> **Goal of the exercise**: Extract, in full, the lines below, beginning at the first and ending with the line that contains "of trying to". Pictures do not belong in the copy.

====================

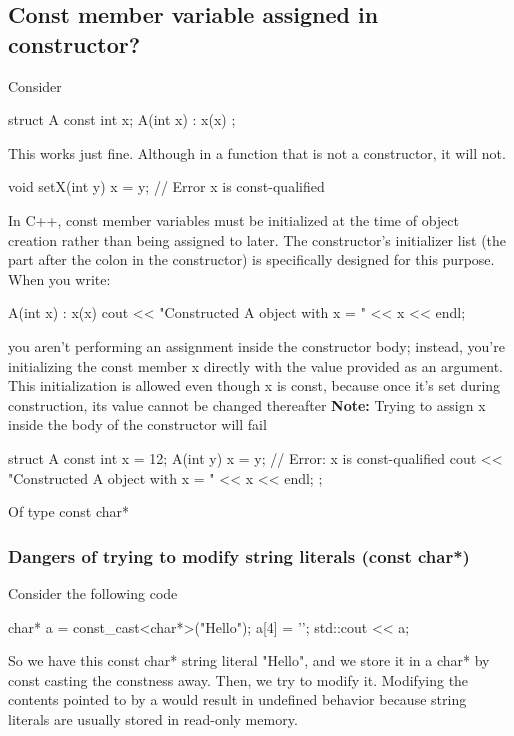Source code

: \documentclass{report}
\begin{document}
\subsection{Const member variable assigned in constructor?}
\bigbreak \noindent 
Consider
\bigbreak \noindent 
\begin{cppcode}
    struct A{
        const int x;
        A(int x) : x(x) {}
    };
\end{cppcode}
\bigbreak \noindent 
This works just fine. Although in a function that is not a constructor, it will not.
\bigbreak \noindent 
\begin{cppcode}
    void setX(int y) {
        x = y; // Error x is const-qualified
    }
\end{cppcode}
\bigbreak \noindent 
In C++, const member variables must be initialized at the time of object creation rather than being assigned to later. The constructor’s initializer list (the part after the colon in the constructor) is specifically designed for this purpose. When you write:
\bigbreak \noindent 
\begin{cppcode}
A(int x) : x(x) { 
    cout << "Constructed A object with x = " << x << endl; 
}
\end{cppcode}
\bigbreak \noindent 
you aren’t performing an assignment inside the constructor body; instead, you’re initializing the const member x directly with the value provided as an argument. This initialization is allowed even though x is const, because once it’s set during construction, its value cannot be changed thereafter
\bigbreak \noindent 
\textbf{Note:} Trying to assign x inside the body of the constructor will fail
\bigbreak \noindent 
\begin{cppcode}
    struct A {
        const int x = 12;
        A(int y) { 
            x = y; // Error: x is const-qualified
            cout << "Constructed A object with x = " << x << endl; 
        } 
    };
\end{cppcode}

\pagebreak 
{}
\bigbreak \noindent 
Of type const char*

\pagebreak 
{}
\bigbreak \noindent 
\subsubsection{Dangers of trying to modify string literals (const char*)}
\bigbreak \noindent 
Consider the following code
\bigbreak \noindent 
\begin{cppcode}
    char* a = const_cast<char*>("Hello");
    a[4] = '\0';
    std::cout << a;
\end{cppcode}
\bigbreak \noindent 
So we have this const char* string literal "Hello", and we store it in a char* by const casting the constness away. Then, we try to modify it. 
\bigbreak \noindent 
Modifying the contents pointed to by a would result in undefined behavior because string literals are usually stored in read-only memory.
\end{document}
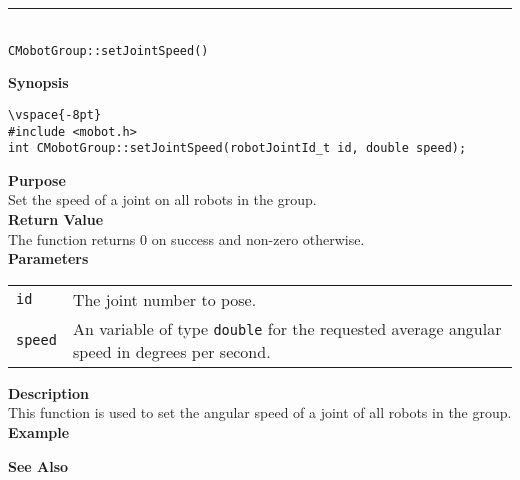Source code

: \noindent
\vspace{5pt}
\rule{4.5in}{0.015in}\\
\noindent
{\LARGE \texttt{CMobotGroup::setJointSpeed()}}\\
{}

\noindent
{\bf Synopsis}
\begin{verbatim}
\vspace{-8pt}
#include <mobot.h>
int CMobotGroup::setJointSpeed(robotJointId_t id, double speed);
\end{verbatim}

\noindent
{\bf Purpose}\\
Set the speed of a joint on all robots in the group.\\

\noindent
{\bf Return Value}\\
The function returns 0 on success and non-zero otherwise.\\

\noindent
{\bf Parameters}
\vspace{-0.1in}
\begin{description}
\item               
\begin{tabular}{p{10 mm}p{145 mm}}
\texttt{id} & The joint number to pose. \\
\texttt{speed} & An variable of type \texttt{double} for the requested average
angular speed in degrees per second.
\end{tabular}
\end{description}

\noindent
{\bf Description}\\
This function is used to set the angular speed of a joint of all robots in the group. 
\noindent\\
{\bf Example}\\
\noindent

\noindent
{\bf See Also}\\

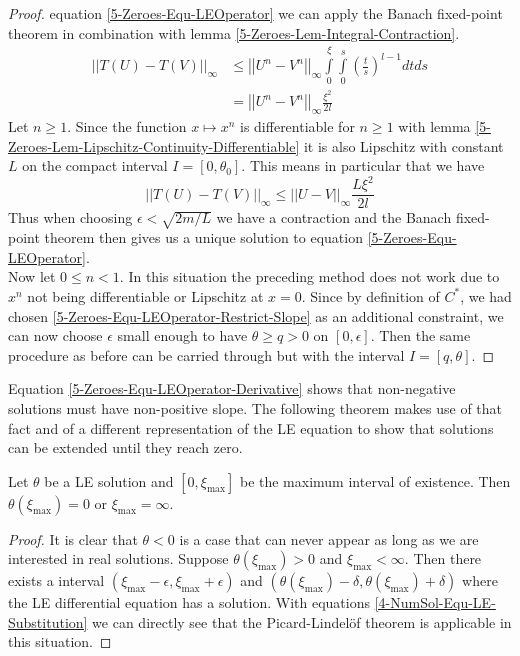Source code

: \begin{proof}
	equation \eqref{5-Zeroes-Equ-LEOperator} we can apply the Banach fixed-point theorem \cite{banachOperationsDansEnsembles1922} in combination with lemma \ref{5-Zeroes-Lem-Integral-Contraction}.
	\begin{align}
		||T(U)-T(V)||_\infty	&\leq	\left|\left|U^n-V^n\right|\right|_\infty\int\limits_0^\xi\int\limits_0^s \left(\frac{t}{s}\right)^{l-1}dtds\\
								&=		\left|\left|U^n-V^n\right|\right|_\infty\frac{\xi^2}{2l}
	\end{align}
	Let $n\geq1$. 
	Since the function $x\mapsto x^n$ is differentiable for $n\geq1$ with lemma \ref{5-Zeroes-Lem-Lipschitz-Continuity-Differentiable} it is also Lipschitz with constant $L$ on the compact interval $I=[0,\theta_0]$.
	This means in particular that we have
	\begin{equation}
		||T(U)-T(V)||_\infty	\leq	\left|\left|U-V\right|\right|_\infty\frac{L\xi^2}{2l}
	\end{equation}
	Thus when choosing $\epsilon<\sqrt{2m/L}$ we have a contraction and the Banach fixed-point theorem then gives us a unique solution to equation \eqref{5-Zeroes-Equ-LEOperator}.\\
	Now let $0\leq n<1$.
	In this situation the preceding method does not work due to $x^n$ not being differentiable or Lipschitz at $x=0$. 
	Since by definition of $C^*$, we had chosen \eqref{5-Zeroes-Equ-LEOperator-Restrict-Slope} as an additional constraint, we can now choose $\epsilon$ small enough to have $\theta\geq q>0$ on $[0,\epsilon]$.
	Then the same procedure as before can be carried through but with the interval $I=[q,\theta]$.
\end{proof}\noindent
Equation \eqref{5-Zeroes-Equ-LEOperator-Derivative} shows that non-negative solutions must have non-positive slope.
The following theorem makes use of that fact and of a different representation of the \ac{LE} equation to show that solutions can be extended until they reach zero.
\begin{lemma}
	Let $\theta$ be a \ac{LE} solution and $[0,\xi_\mathrm{max}]$ be the maximum interval of existence.
	Then $\theta(\xi_\mathrm{max})=0$ or $\xi_\mathrm{max}=\infty$.
\end{lemma}
\begin{proof}
	It is clear that $\theta<0$ is a case that can never appear as long as we are interested in real solutions.
	Suppose $\theta(\xi_\mathrm{max})>0$ and $\xi_\mathrm{max}<\infty$.
	Then there exists a interval $(\xi_\mathrm{max}-\epsilon,\xi_\mathrm{max}+\epsilon)$ and $(\theta(\xi_\mathrm{max})-\delta,\theta(\xi_\mathrm{max})+\delta)$ where the \ac{LE} differential equation has a solution.
	With equations \ref{4-NumSol-Equ-LE-Substitution} we can directly see that the Picard-Lindelöf theorem is applicable in this situation.
\end{proof}
%
%
%
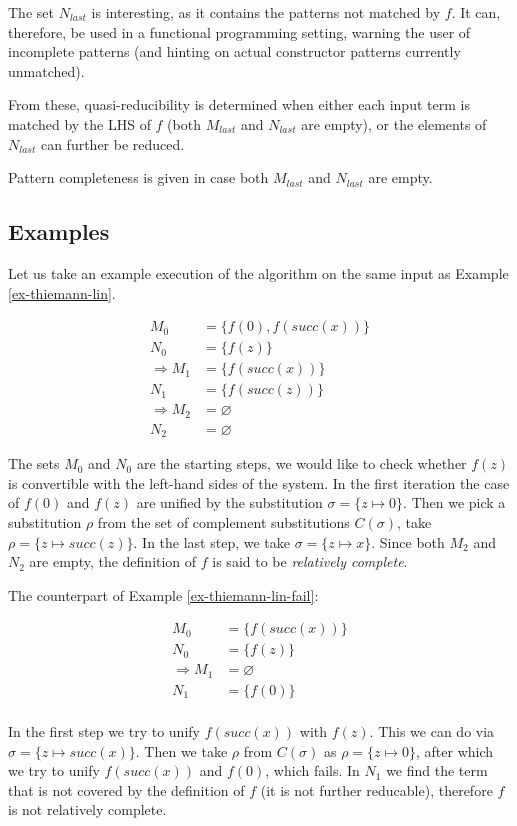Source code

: The set $N_{last}$ is interesting, as it contains the patterns not matched by $f$. It can, therefore, be used in a functional programming setting, warning the user of incomplete patterns (and hinting on actual constructor patterns currently unmatched).

From these, quasi-reducibility is determined when either each input term is matched by the LHS of $f$ (both $M_{last}$ and $N_{last}$ are empty), or the elements of $N_{last}$ can further be reduced.

Pattern completeness is given in case both $M_{last}$ and $N_{last}$ are empty.

\subsection{Examples}
\begin{example} Let us take an example execution of the algorithm on the same input as Example \ref{ex-thiemann-lin}.

\begin{align*}
    M_0 &= \{f(0), f(succ(x))\} \\
    N_0 &= \{f(z)\} \\
    \Rightarrow M_1 &= \{f(succ(x))\} \\
    N_1 &= \{f(succ(z))\} \\
    \Rightarrow M_2 &= \varnothing \\
    N_2 &= \varnothing
\end{align*}

The sets $M_0$ and $N_0$ are the starting steps, we would like to check whether $f(z)$ is convertible with the left-hand sides of the system. In the first iteration the case of $f(0)$ and $f(z)$ are unified by the substitution $\sigma = \{z \mapsto 0\}$. Then we pick a substitution $\rho$ from the set of complement substitutions $C(\sigma)$, take $\rho = \{z \mapsto succ(z)\}$. In the last step, we take $\sigma = \{z \mapsto x\}$. Since both $M_2$ and $N_2$ are empty, the definition of $f$ is said to be \textit{relatively complete}.
\end{example}

\begin{example} The counterpart of Example \ref{ex-thiemann-lin-fail}:

\begin{align*}
    M_0 &= \{f(succ(x))\} \\
    N_0 &= \{f(z)\} \\
    \Rightarrow M_1 &= \varnothing \\
    N_1 &= \{f(0)\} \\
\end{align*}

In the first step we try to unify $f(succ(x))$ with $f(z)$. This we can do via $\sigma = \{z \mapsto succ(x)\}$. Then we take $\rho$ from $C(\sigma)$ as $\rho = \{z \mapsto 0\}$, after which we try to unify $f(succ(x))$ and $f(0)$, which fails. In $N_1$ we find the term that is not covered by the definition of $f$ (it is not further reducable), therefore $f$ is not relatively complete.
\end{example}

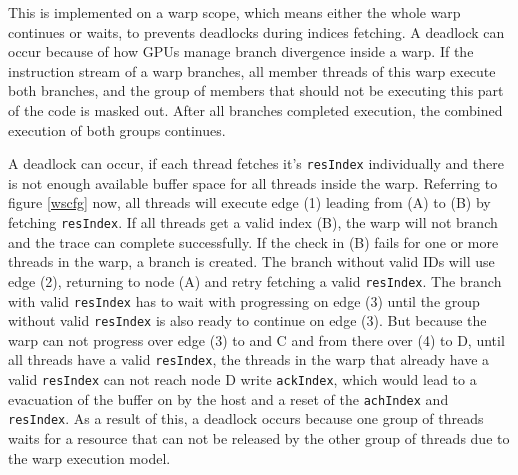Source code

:	
	This is implemented on a warp scope, which means either the whole warp continues or waits, to prevents deadlocks during indices fetching.
	A deadlock can occur because of how GPUs manage branch divergence inside a warp. If the instruction stream of a warp branches, all member threads of this warp execute both branches, and the group of members that should not be executing this part of the code is masked out. After all branches completed execution, the combined execution of both groups continues.
	
	A deadlock can occur, if each thread fetches it's \verb|resIndex| individually and there is not enough available buffer space for all threads inside the warp. Referring to figure \ref{wscfg} now, all threads will execute edge (1) leading from (A) to (B) by fetching \verb|resIndex|. If all threads get a valid index (B), the warp will not branch and the trace can complete successfully.
	If the check in (B) fails for one or more threads in the warp, a branch is created. The branch without valid IDs will 
	use edge (2), returning to node (A) and retry fetching a valid \verb|resIndex|. The branch with valid \verb|resIndex|
	has to wait with progressing on edge (3) until the group without valid \verb|resIndex| is also ready to continue on edge (3).
	But because the warp can not progress over edge (3) to and C and from there over (4) to D, until all threads have a valid \verb|resIndex|, the threads in the warp that already have a valid \verb|resIndex| can not reach node D write \verb|ackIndex|, which would lead to a evacuation of the buffer on by the host and a reset of the \verb|achIndex| and \verb|resIndex|. As a result of this, a deadlock occurs because one group of threads waits for a resource that can not be released by the other group
	of threads due to the warp execution model.
	
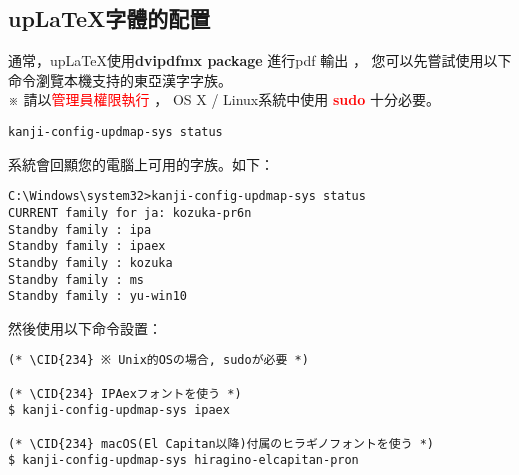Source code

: \documentclass[a4,11pt,uplatex,openleft]{jsarticle}
\newcommand{\red}[1]{\textcolor{red}{#1}}
\begin{document}
\begin{appendix}


\section{up\LaTeX 字體的配置}
\par  通常，up\LaTeX 使用{\bfseries dvipdfmx package } 進行pdf 輸出 ，
您可以先嘗試使用以下命令瀏覽本機支持的東亞漢字字族。\\
※ 請\hspace{3pt}以\red{管理員權限執行} ，
OS X / Linux系統中使用 \red{\bfseries sudo} 十分必要。
\begin{lstlisting}
kanji-config-updmap-sys status
\end{lstlisting}

系統會回顯您的電腦上可用的字族。如下：
\begin{lstlisting}
C:\Windows\system32>kanji-config-updmap-sys status
CURRENT family for ja: kozuka-pr6n
Standby family : ipa
Standby family : ipaex
Standby family : kozuka
Standby family : ms
Standby family : yu-win10
\end{lstlisting}



然後使用以下命令設置：
\begin{lstlisting}
(* \CID{234} ※ Unix的OSの場合, sudoが必要 *)

(* \CID{234} IPAexフォントを使う *)
$ kanji-config-updmap-sys ipaex

(* \CID{234} macOS(El Capitan以降)付属のヒラギノフォントを使う *)
$ kanji-config-updmap-sys hiragino-elcapitan-pron


\end{lstlisting}
\end{appendix}
\end{document}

====================

> **Solution to this task**:
Source code

: \documentclass{report}
\begin{document}
\subsection{Const member variable assigned in constructor?}
\bigbreak \noindent 
Consider
\bigbreak \noindent 
\begin{cppcode}
    struct A{
        const int x;
        A(int x) : x(x) {}
    };
\end{cppcode}
\bigbreak \noindent 
This works just fine. Although in a function that is not a constructor, it will not.
\bigbreak \noindent 
\begin{cppcode}
    void setX(int y) {
        x = y; // Error x is const-qualified
    }
\end{cppcode}
\bigbreak \noindent 
In C++, const member variables must be initialized at the time of object creation rather than being assigned to later. The constructor’s initializer list (the part after the colon in the constructor) is specifically designed for this purpose. When you write:
\bigbreak \noindent 
\begin{cppcode}
A(int x) : x(x) { 
    cout << "Constructed A object with x = " << x << endl; 
}
\end{cppcode}
\bigbreak \noindent 
you aren’t performing an assignment inside the constructor body; instead, you’re initializing the const member x directly with the value provided as an argument. This initialization is allowed even though x is const, because once it’s set during construction, its value cannot be changed thereafter
\bigbreak \noindent 
\textbf{Note:} Trying to assign x inside the body of the constructor will fail
\bigbreak \noindent 
\begin{cppcode}
    struct A {
        const int x = 12;
        A(int y) { 
            x = y; // Error: x is const-qualified
            cout << "Constructed A object with x = " << x << endl; 
        } 
    };
\end{cppcode}

\pagebreak 
{}
\bigbreak \noindent 
Of type const char*

\pagebreak 
{}
\bigbreak \noindent 
\subsubsection{Dangers of trying to modify string literals (const char*)}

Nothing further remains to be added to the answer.